Dataset section start
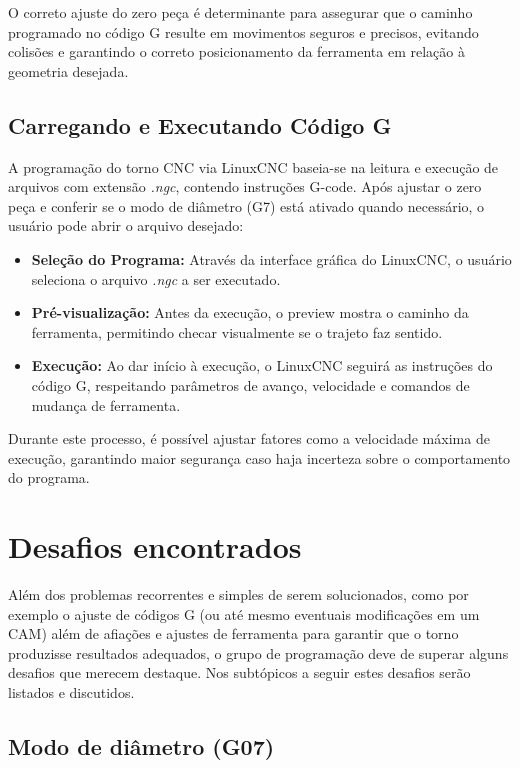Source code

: O correto ajuste do zero peça é determinante para assegurar que o caminho programado no código G resulte em movimentos seguros e precisos, evitando colisões e garantindo o correto posicionamento da ferramenta em relação à geometria desejada.

\subsection{Carregando e Executando Código G}

A programação do torno CNC via LinuxCNC baseia-se na leitura e execução de arquivos com extensão \textit{.ngc}, contendo instruções G-code. Após ajustar o zero peça e conferir se o modo de diâmetro (G7) está ativado quando necessário, o usuário pode abrir o arquivo desejado:

\begin{itemize}
    \item \textbf{Seleção do Programa:} Através da interface gráfica do LinuxCNC, o usuário seleciona o arquivo \textit{.ngc} a ser executado.
    \item \textbf{Pré-visualização:} Antes da execução, o preview mostra o caminho da ferramenta, permitindo checar visualmente se o trajeto faz sentido.
    \item \textbf{Execução:} Ao dar início à execução, o LinuxCNC seguirá as instruções do código G, respeitando parâmetros de avanço, velocidade e comandos de mudança de ferramenta.
\end{itemize}

Durante este processo, é possível ajustar fatores como a velocidade máxima de execução, garantindo maior segurança caso haja incerteza sobre o comportamento do programa.

\section{Desafios encontrados}

Além dos problemas recorrentes e simples de serem solucionados, como por exemplo o ajuste de códigos G (ou até mesmo eventuais modificações em um CAM) além de afiações e ajustes de ferramenta para garantir que o torno produzisse resultados adequados, o grupo de programação deve de superar alguns desafios que merecem destaque. Nos subtópicos a seguir estes desafios serão listados e discutidos.

\subsection{Modo de diâmetro (G07)}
Dataset section end
» **Aim of the task**
Count how many lines of the listing above include "subsection" and report that number alone.

» **Answer to the exercise**
2